March Volatility Adds Noise to Earnings and Valuations
Rising market volatility and widening credit spreads in March introduced mark-to-market swings that affected reported results, even as underlying credit remained sound. Management cautioned that this backdrop can produce month-to-month variability in book value, reminding investors that headline figures may not fully capture core earnings power.
Estimated April Liability Remarking to Trim Book Value
Management estimated that remarking of liabilities in April will reduce book value by about $0.13 per share, partially offsetting otherwise solid portfolio performance for the month. While the mark is non-cash, it underscores the sensitivity of reported equity to changes in funding valuations, even when asset fundamentals remain stable.
Agency Portfolio Feels the Pressure
The firm’s agency mortgage portfolio posted net losses as agency RMBS underperformed amid spread widening, which also compressed net interest margins. With swap carry moderating during the quarter, the agency segment became a drag on overall results, reinforcing the importance of diversification across strategies for Ellington.
Isolated Credit and REO Losses Remain a Watch Point
Despite broadly strong credit performance, Ellington recorded losses in certain other credit strategies and on residential real estate owned positions. Management indicated these are contained but emphasized they will continue to monitor these pockets closely, given the potential for idiosyncratic losses to reappear in a choppy macro environment.

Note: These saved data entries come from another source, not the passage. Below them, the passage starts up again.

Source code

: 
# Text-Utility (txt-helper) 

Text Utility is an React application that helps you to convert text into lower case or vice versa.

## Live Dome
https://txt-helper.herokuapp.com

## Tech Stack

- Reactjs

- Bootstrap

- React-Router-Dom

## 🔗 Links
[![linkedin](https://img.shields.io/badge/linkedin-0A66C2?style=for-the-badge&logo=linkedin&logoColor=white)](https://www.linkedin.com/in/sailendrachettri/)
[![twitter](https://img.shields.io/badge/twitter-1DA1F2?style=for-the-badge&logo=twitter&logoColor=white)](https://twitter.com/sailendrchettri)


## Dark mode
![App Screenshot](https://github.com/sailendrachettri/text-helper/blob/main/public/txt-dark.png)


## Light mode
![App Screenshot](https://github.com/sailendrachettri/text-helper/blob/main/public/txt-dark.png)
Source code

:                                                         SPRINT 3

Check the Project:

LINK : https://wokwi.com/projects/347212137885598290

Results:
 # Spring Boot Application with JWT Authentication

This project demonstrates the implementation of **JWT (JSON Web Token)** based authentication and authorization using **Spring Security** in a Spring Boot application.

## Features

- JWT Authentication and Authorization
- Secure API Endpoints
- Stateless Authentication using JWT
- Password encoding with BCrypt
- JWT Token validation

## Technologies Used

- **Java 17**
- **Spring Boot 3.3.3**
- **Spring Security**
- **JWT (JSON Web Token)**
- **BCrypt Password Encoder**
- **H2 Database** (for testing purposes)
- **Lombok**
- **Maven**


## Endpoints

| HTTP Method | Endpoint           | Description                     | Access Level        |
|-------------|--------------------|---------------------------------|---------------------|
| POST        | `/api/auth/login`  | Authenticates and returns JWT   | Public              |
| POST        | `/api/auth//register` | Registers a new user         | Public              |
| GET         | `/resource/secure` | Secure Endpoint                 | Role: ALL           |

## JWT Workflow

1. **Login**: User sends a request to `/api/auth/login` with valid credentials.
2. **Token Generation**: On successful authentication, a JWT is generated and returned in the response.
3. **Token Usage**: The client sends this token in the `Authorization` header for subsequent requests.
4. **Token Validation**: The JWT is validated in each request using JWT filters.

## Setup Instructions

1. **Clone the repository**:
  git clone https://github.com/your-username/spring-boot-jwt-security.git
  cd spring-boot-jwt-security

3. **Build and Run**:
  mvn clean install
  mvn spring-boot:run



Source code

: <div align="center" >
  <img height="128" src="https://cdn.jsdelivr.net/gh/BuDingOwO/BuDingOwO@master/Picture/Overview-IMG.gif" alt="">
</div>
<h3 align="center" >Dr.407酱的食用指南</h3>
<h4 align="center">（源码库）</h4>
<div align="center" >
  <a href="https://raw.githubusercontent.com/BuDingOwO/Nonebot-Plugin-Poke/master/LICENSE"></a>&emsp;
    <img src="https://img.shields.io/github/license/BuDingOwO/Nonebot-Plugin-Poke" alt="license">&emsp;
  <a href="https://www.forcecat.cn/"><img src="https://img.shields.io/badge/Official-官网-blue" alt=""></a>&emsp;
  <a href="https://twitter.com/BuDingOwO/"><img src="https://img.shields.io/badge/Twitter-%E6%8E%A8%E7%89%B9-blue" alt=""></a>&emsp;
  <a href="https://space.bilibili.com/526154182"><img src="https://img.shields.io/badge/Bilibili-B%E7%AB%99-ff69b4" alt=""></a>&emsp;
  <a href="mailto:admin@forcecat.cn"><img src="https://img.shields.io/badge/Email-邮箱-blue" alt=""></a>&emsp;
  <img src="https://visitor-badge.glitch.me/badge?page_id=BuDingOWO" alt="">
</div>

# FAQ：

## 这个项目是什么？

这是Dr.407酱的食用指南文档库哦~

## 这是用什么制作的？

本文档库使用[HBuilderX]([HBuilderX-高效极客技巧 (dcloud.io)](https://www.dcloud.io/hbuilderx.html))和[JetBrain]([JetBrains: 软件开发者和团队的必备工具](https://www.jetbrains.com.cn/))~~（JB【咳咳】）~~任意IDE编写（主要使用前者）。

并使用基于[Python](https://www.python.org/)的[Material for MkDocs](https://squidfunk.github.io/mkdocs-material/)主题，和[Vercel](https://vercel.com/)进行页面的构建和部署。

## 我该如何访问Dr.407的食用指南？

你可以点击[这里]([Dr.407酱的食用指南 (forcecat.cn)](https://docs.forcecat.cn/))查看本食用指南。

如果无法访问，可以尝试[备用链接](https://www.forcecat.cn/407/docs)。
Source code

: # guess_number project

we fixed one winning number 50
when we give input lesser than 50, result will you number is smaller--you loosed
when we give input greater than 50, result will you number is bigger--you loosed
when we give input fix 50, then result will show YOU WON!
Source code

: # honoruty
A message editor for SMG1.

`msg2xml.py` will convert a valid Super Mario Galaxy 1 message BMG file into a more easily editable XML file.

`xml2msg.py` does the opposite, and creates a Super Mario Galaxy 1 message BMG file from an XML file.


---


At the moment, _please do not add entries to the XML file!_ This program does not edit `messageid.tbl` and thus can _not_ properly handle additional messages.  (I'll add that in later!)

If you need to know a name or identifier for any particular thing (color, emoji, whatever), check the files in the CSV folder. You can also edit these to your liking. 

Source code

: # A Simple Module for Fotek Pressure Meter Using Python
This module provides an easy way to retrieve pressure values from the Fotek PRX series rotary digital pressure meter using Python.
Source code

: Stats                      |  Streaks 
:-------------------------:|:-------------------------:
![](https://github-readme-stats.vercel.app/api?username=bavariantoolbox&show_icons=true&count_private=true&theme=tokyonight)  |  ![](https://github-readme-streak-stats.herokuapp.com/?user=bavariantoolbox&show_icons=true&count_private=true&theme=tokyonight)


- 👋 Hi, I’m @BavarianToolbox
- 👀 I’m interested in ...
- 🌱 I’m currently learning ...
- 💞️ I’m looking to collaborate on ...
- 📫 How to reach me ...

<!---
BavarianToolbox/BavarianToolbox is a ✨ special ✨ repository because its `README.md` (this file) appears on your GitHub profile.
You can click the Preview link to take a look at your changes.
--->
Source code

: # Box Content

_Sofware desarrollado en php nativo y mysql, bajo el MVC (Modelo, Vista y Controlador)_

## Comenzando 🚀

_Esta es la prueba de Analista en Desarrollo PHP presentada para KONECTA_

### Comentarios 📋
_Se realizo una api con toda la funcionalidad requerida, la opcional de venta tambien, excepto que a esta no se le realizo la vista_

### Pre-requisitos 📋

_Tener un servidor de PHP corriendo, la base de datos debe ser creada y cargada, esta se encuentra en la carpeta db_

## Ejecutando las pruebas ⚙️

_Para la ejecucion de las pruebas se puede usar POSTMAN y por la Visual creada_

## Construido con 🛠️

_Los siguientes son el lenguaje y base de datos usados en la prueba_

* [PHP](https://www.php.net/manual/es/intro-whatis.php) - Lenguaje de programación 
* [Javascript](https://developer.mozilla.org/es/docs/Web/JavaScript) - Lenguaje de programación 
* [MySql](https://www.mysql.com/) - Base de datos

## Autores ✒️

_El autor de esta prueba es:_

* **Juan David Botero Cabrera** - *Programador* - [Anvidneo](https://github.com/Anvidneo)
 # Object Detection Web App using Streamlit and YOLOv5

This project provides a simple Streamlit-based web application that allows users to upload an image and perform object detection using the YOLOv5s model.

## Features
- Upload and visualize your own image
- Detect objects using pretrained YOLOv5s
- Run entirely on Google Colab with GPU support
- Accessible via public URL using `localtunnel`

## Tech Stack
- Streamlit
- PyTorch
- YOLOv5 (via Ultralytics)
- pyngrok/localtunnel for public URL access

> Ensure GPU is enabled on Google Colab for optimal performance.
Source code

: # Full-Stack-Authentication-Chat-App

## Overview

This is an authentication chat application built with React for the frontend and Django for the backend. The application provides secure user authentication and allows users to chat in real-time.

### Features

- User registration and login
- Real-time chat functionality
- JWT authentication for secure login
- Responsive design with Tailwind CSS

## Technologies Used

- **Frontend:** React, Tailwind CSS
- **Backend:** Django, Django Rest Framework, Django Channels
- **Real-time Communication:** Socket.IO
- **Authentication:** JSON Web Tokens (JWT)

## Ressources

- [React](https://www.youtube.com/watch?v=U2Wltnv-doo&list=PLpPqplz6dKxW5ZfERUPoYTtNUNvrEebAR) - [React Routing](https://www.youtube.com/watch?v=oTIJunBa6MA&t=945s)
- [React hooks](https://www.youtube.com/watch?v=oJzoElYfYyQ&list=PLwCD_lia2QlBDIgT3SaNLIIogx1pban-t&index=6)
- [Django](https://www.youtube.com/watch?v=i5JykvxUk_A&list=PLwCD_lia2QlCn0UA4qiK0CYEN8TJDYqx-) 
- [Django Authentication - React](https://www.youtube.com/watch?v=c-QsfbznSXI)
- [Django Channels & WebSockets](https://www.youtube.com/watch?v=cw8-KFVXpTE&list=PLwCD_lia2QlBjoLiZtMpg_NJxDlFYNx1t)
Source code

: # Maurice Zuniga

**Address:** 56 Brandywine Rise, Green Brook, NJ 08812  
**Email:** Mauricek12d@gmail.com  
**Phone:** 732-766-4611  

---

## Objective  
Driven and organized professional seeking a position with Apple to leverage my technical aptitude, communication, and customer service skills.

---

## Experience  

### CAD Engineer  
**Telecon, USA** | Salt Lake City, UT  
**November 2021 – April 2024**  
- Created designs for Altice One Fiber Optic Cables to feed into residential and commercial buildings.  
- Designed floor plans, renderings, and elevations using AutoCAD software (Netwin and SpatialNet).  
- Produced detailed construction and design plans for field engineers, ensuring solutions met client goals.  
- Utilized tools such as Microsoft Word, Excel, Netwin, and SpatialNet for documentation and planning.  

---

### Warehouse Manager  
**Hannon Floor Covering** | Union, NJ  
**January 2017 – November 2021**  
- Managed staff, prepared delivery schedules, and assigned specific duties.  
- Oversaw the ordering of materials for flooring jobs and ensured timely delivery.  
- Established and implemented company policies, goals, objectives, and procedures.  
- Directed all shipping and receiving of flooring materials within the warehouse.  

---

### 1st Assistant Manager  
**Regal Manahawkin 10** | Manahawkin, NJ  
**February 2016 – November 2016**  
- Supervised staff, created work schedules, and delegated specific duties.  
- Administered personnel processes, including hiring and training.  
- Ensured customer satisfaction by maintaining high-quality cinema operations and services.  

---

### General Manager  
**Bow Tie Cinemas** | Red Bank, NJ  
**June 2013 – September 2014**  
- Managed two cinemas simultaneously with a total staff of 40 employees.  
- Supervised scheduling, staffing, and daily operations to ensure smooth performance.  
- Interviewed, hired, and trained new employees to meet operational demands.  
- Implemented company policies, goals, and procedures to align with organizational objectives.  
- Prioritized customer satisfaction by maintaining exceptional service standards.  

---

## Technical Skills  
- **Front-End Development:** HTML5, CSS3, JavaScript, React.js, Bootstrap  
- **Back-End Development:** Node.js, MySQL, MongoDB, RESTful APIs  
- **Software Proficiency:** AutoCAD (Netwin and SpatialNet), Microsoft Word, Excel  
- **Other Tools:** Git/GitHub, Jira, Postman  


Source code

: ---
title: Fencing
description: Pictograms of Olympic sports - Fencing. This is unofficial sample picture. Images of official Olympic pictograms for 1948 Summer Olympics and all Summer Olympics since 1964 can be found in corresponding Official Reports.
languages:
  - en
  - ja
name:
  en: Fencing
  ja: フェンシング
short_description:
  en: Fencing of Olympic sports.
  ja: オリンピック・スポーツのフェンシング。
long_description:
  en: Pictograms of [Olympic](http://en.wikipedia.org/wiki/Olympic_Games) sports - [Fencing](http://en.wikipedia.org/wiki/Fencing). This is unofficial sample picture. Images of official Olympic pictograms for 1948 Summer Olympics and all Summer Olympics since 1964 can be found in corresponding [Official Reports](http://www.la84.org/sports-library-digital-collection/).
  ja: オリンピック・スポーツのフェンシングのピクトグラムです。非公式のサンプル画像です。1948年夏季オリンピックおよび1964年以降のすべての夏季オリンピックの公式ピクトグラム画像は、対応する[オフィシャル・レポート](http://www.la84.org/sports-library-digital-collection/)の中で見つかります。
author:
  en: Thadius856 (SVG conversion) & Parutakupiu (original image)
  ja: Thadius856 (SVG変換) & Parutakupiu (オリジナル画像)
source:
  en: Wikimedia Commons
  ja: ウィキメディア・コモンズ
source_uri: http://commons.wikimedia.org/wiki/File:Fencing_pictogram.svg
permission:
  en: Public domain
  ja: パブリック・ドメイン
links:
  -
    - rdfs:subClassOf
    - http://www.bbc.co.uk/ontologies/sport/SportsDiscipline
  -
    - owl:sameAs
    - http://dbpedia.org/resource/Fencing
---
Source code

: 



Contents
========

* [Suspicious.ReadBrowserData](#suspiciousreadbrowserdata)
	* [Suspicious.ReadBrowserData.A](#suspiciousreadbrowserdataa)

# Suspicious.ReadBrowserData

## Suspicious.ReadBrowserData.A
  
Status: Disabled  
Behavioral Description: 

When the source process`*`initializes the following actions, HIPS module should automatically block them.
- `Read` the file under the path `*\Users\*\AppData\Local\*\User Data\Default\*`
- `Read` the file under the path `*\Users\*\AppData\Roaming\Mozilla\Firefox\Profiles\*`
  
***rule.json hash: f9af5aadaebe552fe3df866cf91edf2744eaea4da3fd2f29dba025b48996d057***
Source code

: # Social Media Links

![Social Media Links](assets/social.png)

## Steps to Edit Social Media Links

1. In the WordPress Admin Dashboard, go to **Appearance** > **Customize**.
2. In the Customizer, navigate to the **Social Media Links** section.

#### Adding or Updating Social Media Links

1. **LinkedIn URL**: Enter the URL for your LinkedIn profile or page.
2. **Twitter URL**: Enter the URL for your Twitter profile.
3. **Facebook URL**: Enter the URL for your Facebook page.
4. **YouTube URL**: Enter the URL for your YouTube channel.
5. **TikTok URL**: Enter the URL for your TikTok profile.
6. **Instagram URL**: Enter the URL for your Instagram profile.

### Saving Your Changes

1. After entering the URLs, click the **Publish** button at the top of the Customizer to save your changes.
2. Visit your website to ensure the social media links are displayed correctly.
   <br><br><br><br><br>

Non-QM Prepayment Spike Creates a Temporary Headwind
A brief drop in mortgage rates below 6% during the quarter triggered a short-lived spike in prepayments on non-QM loans, pressuring returns on those assets. The company stressed that its structures are designed to mitigate prepayment risk, but the episode highlighted how sudden rate moves can still impact near-term earnings and cash flows.
Leverage and Funding Structure Still Key Risks
Ellington’s total debt-to-equity ratio remains elevated at 9.0 times, with recourse leverage at 1.9 times, leaving the firm exposed to shifts in funding markets. The presence of mark-to-market repurchase agreements, with an average remaining term around nine months, means that changes in spreads and haircuts could influence liquidity and leverage dynamics despite progress on longer-term unsecured funding.
Macro Uncertainty and Slower Home Price Growth
Management flagged broader macro risks, including geopolitical tensions and the potential for higher energy prices, as factors that could strain consumer finances. A weak year for home price appreciation could further pressure affordability, particularly for lower-income renters and vulnerable borrowers, which in turn may weigh on credit performance in certain parts of Ellington’s portfolio.
Guidance Signals Confidence in Sustained Earnings
Looking ahead, Ellington raised its quarterly ADE guidance to around $0.45 per share, still comfortably above the current $0.39 dividend, reflecting confidence in recurring earnings power. The outlook rests on ongoing portfolio growth, robust securitization activity, expanding Longbridge originations, lower funding costs, and a stronger capital base, even as management acknowledges that an estimated April liability mark could offset some near-term portfolio gains.
Ellington’s latest earnings call painted a picture of a company leveraging scale, securitization expertise, and a surging reverse mortgage platform to drive returns, while carefully navigating leverage and market risk. Investors are likely to take comfort in the improved earnings coverage of the dividend and rising book value, but should remain mindful of funding sensitivity, agency volatility, and macro headwinds that could test the durability of this strong start to 2026.